Stepping on to the property ladder instead of renting will save people almost £200,000 over a lifetime, according to research revealed on Monday.
The report by Barclays showed that the average total of buying, paying mortgages and maintaining a home costs £429,000 over 50 years, not even accounting for the value of the home at the end, compared with £623,000 in rent.
Initially it is cheaper to be a tenant, however rents inflate over time and owning property means financial security in retirement as the buyer will have repaid their mortgage and owns the home outright after 25 years.
Andy Gray, head of mortgages at Barclays, said: "The cost of stepping on or moving up the housing ladder can be a big barrier for many, but the long-term benefits hugely exceed the initial expense."
The Barclays report went on the assumption that the average first-time buyer is in their early thirties and could expect to live about 50 years more, with a longer life increasing the value of ownership relative to renting.
The study showed that over a 50-year span, mortgage payments account for about 50% of occupying the home, with two-fifths of it being interest cost and the rest capital repayment.

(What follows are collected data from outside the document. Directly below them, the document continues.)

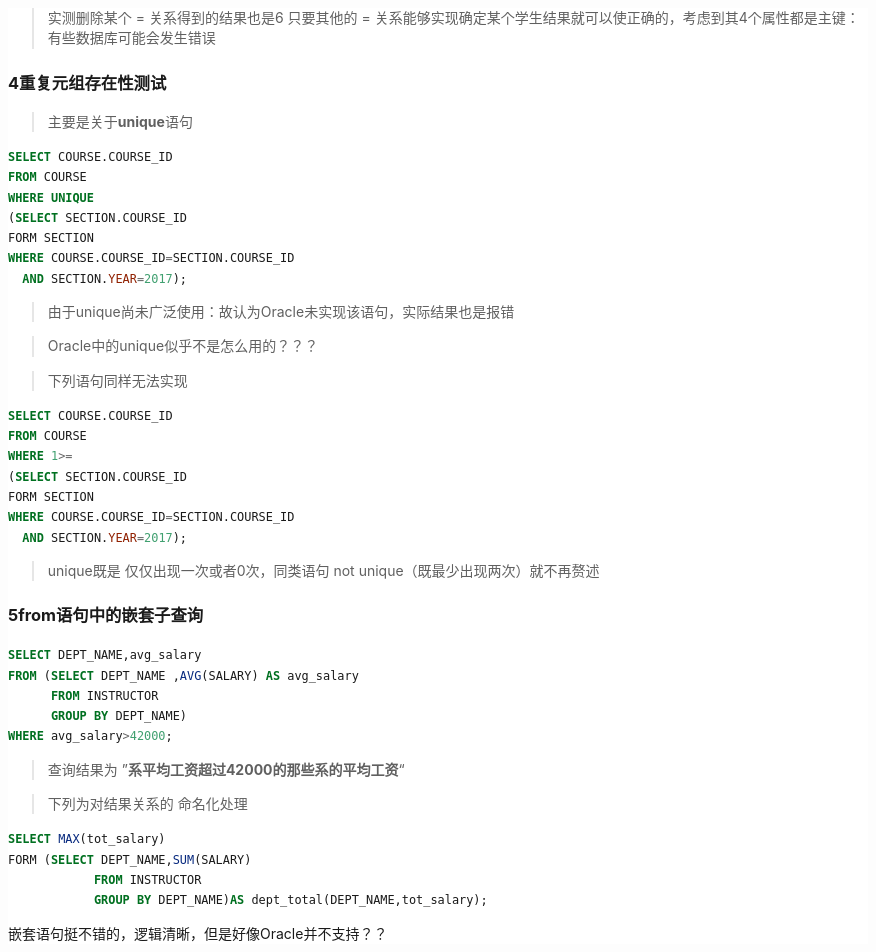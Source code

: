 > 实测删除某个 = 关系得到的结果也是6 只要其他的 = 关系能够实现确定某个学生结果就可以使正确的，考虑到其4个属性都是主键：有些数据库可能会发生错误

### 4重复元组存在性测试

> 主要是关于**unique**语句

```sql
SELECT COURSE.COURSE_ID
FROM COURSE
WHERE UNIQUE
(SELECT SECTION.COURSE_ID
FORM SECTION
WHERE COURSE.COURSE_ID=SECTION.COURSE_ID 
  AND SECTION.YEAR=2017);
```

> 由于unique尚未广泛使用：故认为Oracle未实现该语句，实际结果也是报错

> Oracle中的unique似乎不是怎么用的？？？

> 下列语句同样无法实现

```sql
SELECT COURSE.COURSE_ID
FROM COURSE
WHERE 1>=
(SELECT SECTION.COURSE_ID
FORM SECTION
WHERE COURSE.COURSE_ID=SECTION.COURSE_ID 
  AND SECTION.YEAR=2017);
```

> unique既是 仅仅出现一次或者0次，同类语句 not unique（既最少出现两次）就不再赘述

### 5from语句中的嵌套子查询

```sql
SELECT DEPT_NAME,avg_salary
FROM (SELECT DEPT_NAME ,AVG(SALARY) AS avg_salary 
	  FROM INSTRUCTOR
	  GROUP BY DEPT_NAME)
WHERE avg_salary>42000;
```

> 查询结果为 ”**系平均工资超过42000的那些系的平均工资**“



> 下列为对结果关系的  命名化处理

```sql
SELECT MAX(tot_salary)
FORM (SELECT DEPT_NAME,SUM(SALARY)
			FROM INSTRUCTOR
			GROUP BY DEPT_NAME)AS dept_total(DEPT_NAME,tot_salary);
```

嵌套语句挺不错的，逻辑清晰，但是好像Oracle并不支持？？
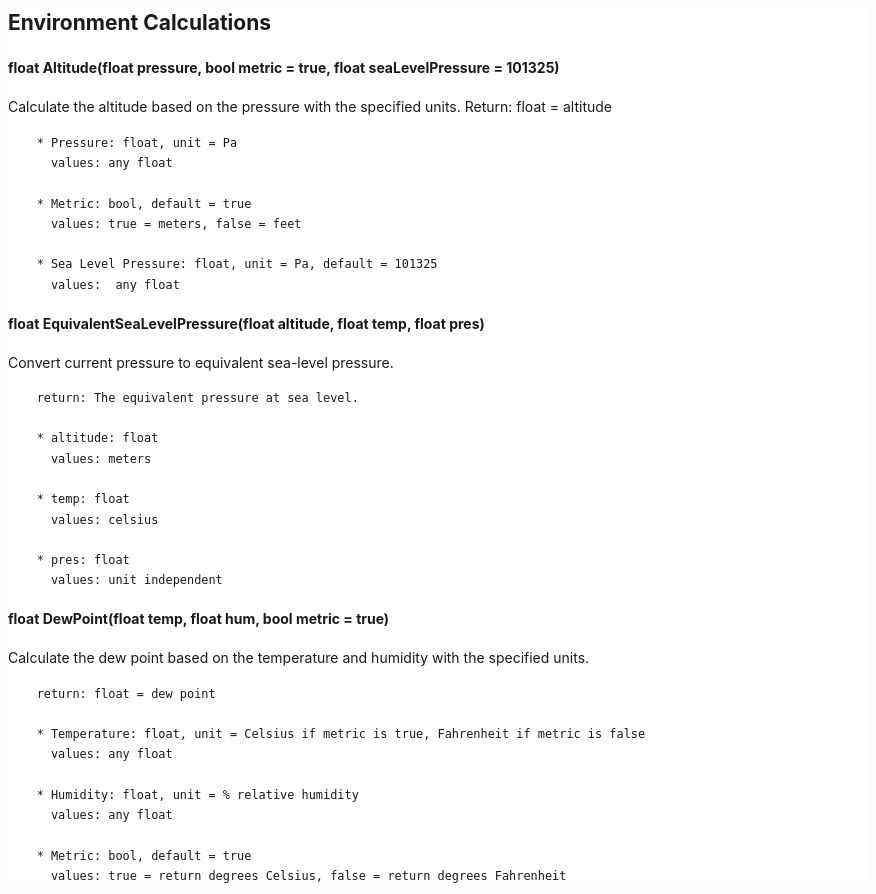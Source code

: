## Environment Calculations

#### float Altitude(float pressure, bool metric = true, float seaLevelPressure = 101325)

  Calculate the altitude based on the pressure with the specified units.
  Return: float = altitude
```
    * Pressure: float, unit = Pa
      values: any float

    * Metric: bool, default = true
      values: true = meters, false = feet

    * Sea Level Pressure: float, unit = Pa, default = 101325
      values:  any float
```

#### float EquivalentSeaLevelPressure(float altitude, float temp, float pres)

  Convert current pressure to equivalent sea-level pressure.

```
    return: The equivalent pressure at sea level.

    * altitude: float
      values: meters

    * temp: float
      values: celsius

    * pres: float
      values: unit independent
```

#### float DewPoint(float temp, float hum, bool metric = true)

  Calculate the dew point based on the temperature and humidity with the specified units.
```
    return: float = dew point

    * Temperature: float, unit = Celsius if metric is true, Fahrenheit if metric is false
      values: any float

    * Humidity: float, unit = % relative humidity
      values: any float

    * Metric: bool, default = true
      values: true = return degrees Celsius, false = return degrees Fahrenheit
```

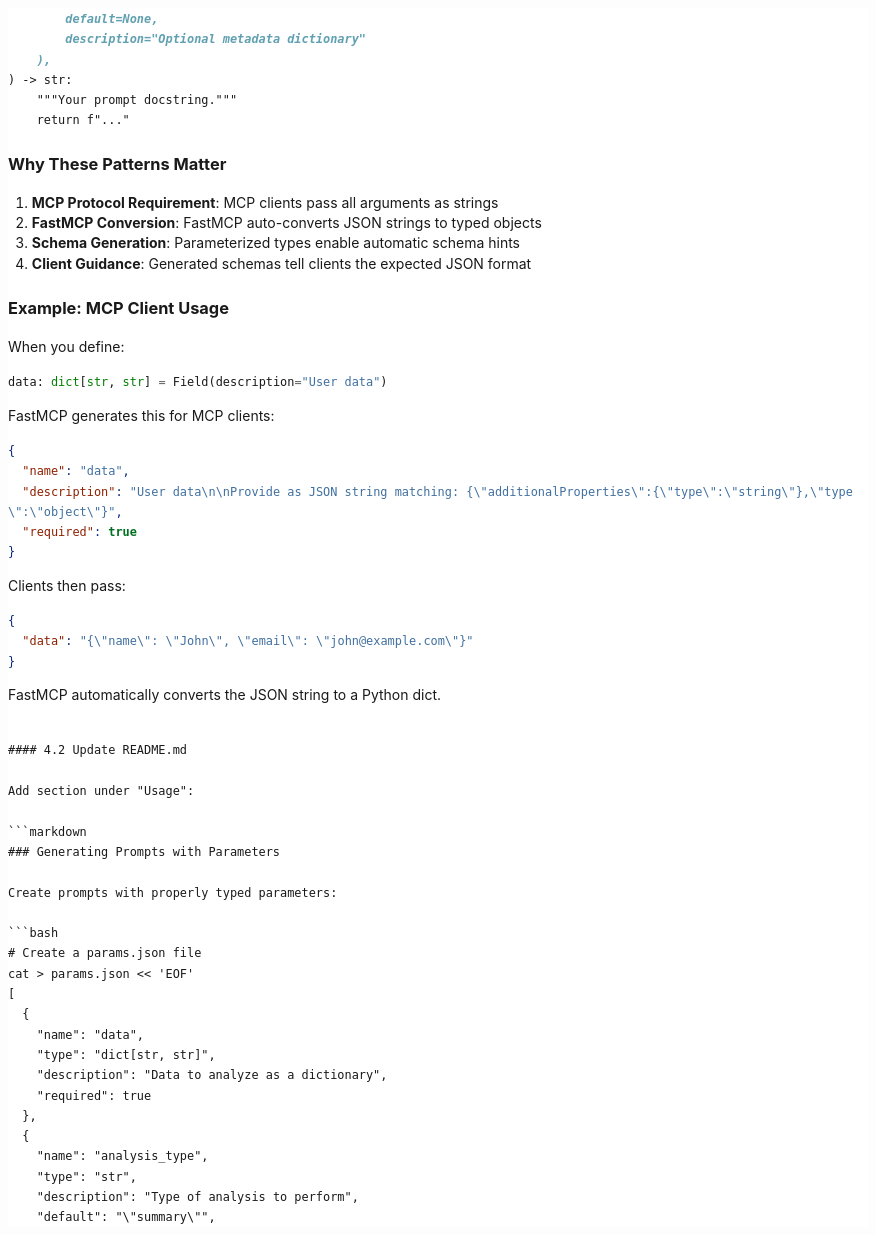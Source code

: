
 ```markdown
        default=None,
        description="Optional metadata dictionary"
    ),
) -> str:
    """Your prompt docstring."""
    return f"..."
```

### Why These Patterns Matter

1. **MCP Protocol Requirement**: MCP clients pass all arguments as strings
2. **FastMCP Conversion**: FastMCP auto-converts JSON strings to typed objects
3. **Schema Generation**: Parameterized types enable automatic schema hints
4. **Client Guidance**: Generated schemas tell clients the expected JSON format

### Example: MCP Client Usage

When you define:
```python
data: dict[str, str] = Field(description="User data")
```

FastMCP generates this for MCP clients:
```json
{
  "name": "data",
  "description": "User data\n\nProvide as JSON string matching: {\"additionalProperties\":{\"type\":\"string\"},\"type\":\"object\"}",
  "required": true
}
```

Clients then pass:
```json
{
  "data": "{\"name\": \"John\", \"email\": \"john@example.com\"}"
}
```

FastMCP automatically converts the JSON string to a Python dict.
```

#### 4.2 Update README.md

Add section under "Usage":

```markdown
### Generating Prompts with Parameters

Create prompts with properly typed parameters:

```bash
# Create a params.json file
cat > params.json << 'EOF'
[
  {
    "name": "data",
    "type": "dict[str, str]",
    "description": "Data to analyze as a dictionary",
    "required": true
  },
  {
    "name": "analysis_type",
    "type": "str",
    "description": "Type of analysis to perform",
    "default": "\"summary\"",
```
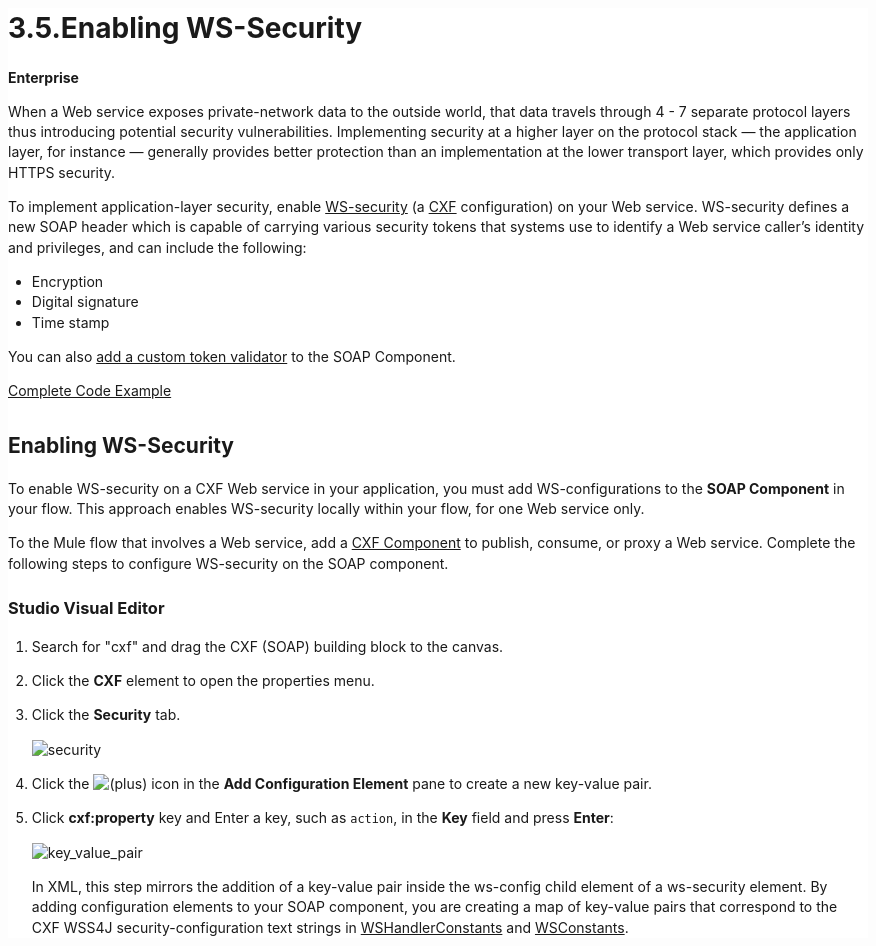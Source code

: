 # 3.5.Enabling WS-Security

**Enterprise**

When a Web service exposes private-network data to the outside world, that data travels through 4 - 7 separate protocol layers thus introducing potential security vulnerabilities. Implementing security at a higher layer on the protocol stack — the application layer, for instance — generally provides better protection than an implementation at the lower transport layer, which provides only HTTPS security.

To implement application-layer security, enable [WS-security](http://msdn.microsoft.com/en-us/library/ms977327.aspx) (a [CXF](http://cxf.apache.org/) configuration) on your Web service. WS-security defines a new SOAP header which is capable of carrying various security tokens that systems use to identify a Web service caller’s identity and privileges, and can include the following:

- Encryption
- Digital signature
- Time stamp

You can also [add a custom token validator](https://docs.mulesoft.com/mule-runtime/3.5/enabling-ws-security#addtokenvalidator) to the SOAP Component.

[Complete Code Example](https://docs.mulesoft.com/mule-runtime/3.5/enabling-ws-security#complete-code-example)

## Enabling WS-Security

To enable WS-security on a CXF Web service in your application, you must add WS-configurations to the **SOAP Component** in your flow. This approach enables WS-security locally within your flow, for one Web service only.

To the Mule flow that involves a Web service, add a [CXF Component](https://docs.mulesoft.com/mule-runtime/3.5/cxf-component-reference) to publish, consume, or proxy a Web service. Complete the following steps to configure WS-security on the SOAP component.

### Studio Visual Editor

1. Search for "cxf" and drag the CXF (SOAP) building block to the canvas.

2. Click the **CXF** element to open the properties menu.

3. Click the **Security** tab.

   ![security](https://docs.mulesoft.com/mule-runtime/3.5/_images/security.png)

4. Click the ![(plus)](https://docs.mulesoft.com/mule-runtime/3.5/_images/add.png) icon in the **Add Configuration Element** pane to create a new key-value pair.

5. Click **cxf:property** key and Enter a key, such as `action`, in the **Key** field and press **Enter**:

   ![key_value_pair](https://docs.mulesoft.com/mule-runtime/3.5/_images/key-value-pair.png)

   In XML, this step mirrors the addition of a key-value pair inside the ws-config child element of a ws-security element. By adding configuration elements to your SOAP component, you are creating a map of key-value pairs that correspond to the CXF WSS4J security-configuration text strings in [WSHandlerConstants](http://people.apache.org/~fadushin/stage/wss4j/1.5.5-RETRACTED/site/apidocs/org/apache/ws/security/handler/WSHandlerConstants.html) and [WSConstants](http://people.apache.org/~fadushin/stage/wss4j/1.5.5-RETRACTED/site/apidocs/org/apache/ws/security/WSConstants.html).

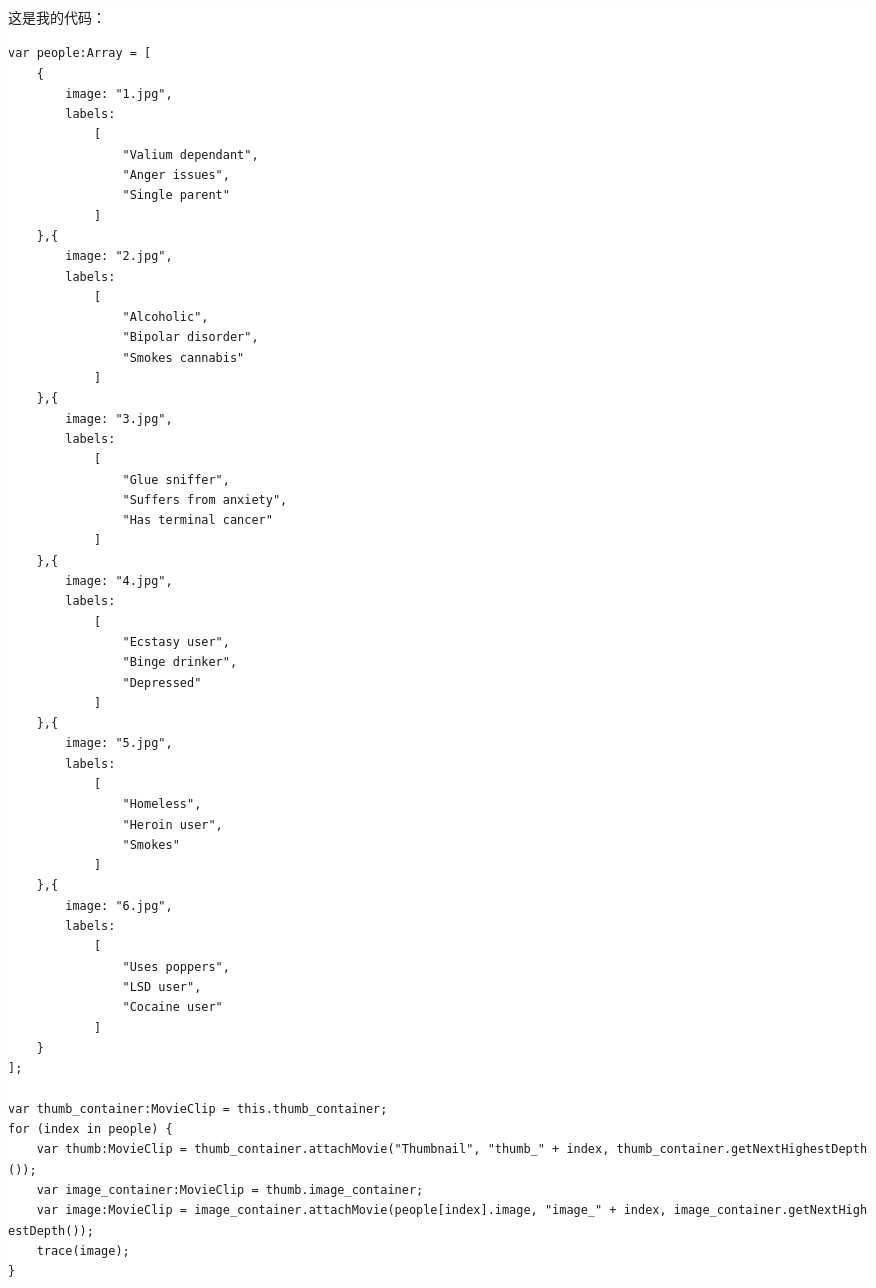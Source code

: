 这是我的代码：

```
var people:Array = [
    {
        image: "1.jpg",
        labels: 
            [
                "Valium dependant",
                "Anger issues",
                "Single parent"
            ]
    },{
        image: "2.jpg",
        labels: 
            [
                "Alcoholic",
                "Bipolar disorder",
                "Smokes cannabis"
            ]
    },{
        image: "3.jpg",
        labels: 
            [
                "Glue sniffer",
                "Suffers from anxiety",
                "Has terminal cancer"
            ]       
    },{
        image: "4.jpg",
        labels: 
            [
                "Ecstasy user",
                "Binge drinker",
                "Depressed"
            ]       
    },{
        image: "5.jpg",
        labels: 
            [
                "Homeless",
                "Heroin user",
                "Smokes"
            ]       
    },{
        image: "6.jpg",
        labels: 
            [
                "Uses poppers",
                "LSD user",
                "Cocaine user"
            ]       
    }
];

var thumb_container:MovieClip = this.thumb_container;
for (index in people) {
    var thumb:MovieClip = thumb_container.attachMovie("Thumbnail", "thumb_" + index, thumb_container.getNextHighestDepth());
    var image_container:MovieClip = thumb.image_container;
    var image:MovieClip = image_container.attachMovie(people[index].image, "image_" + index, image_container.getNextHighestDepth());
    trace(image);
} 
```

It showed that higher rates of inflation significantly increase the value of owning compared with renting as payments continue to increase with inflation over the long term but after a mortgage is paid off, the only costs are maintenance and insurance.
The figures are based on the assumption that the buyer and renter never move, but trading up the housing ladder for both groups would increase the relative value of ownership over renting.
Even though there is an enormous difference in rents and house prices across the UK, the overall result is that buying a home anywhere in the country will save money in the long run as well as provide financial security in people's old age.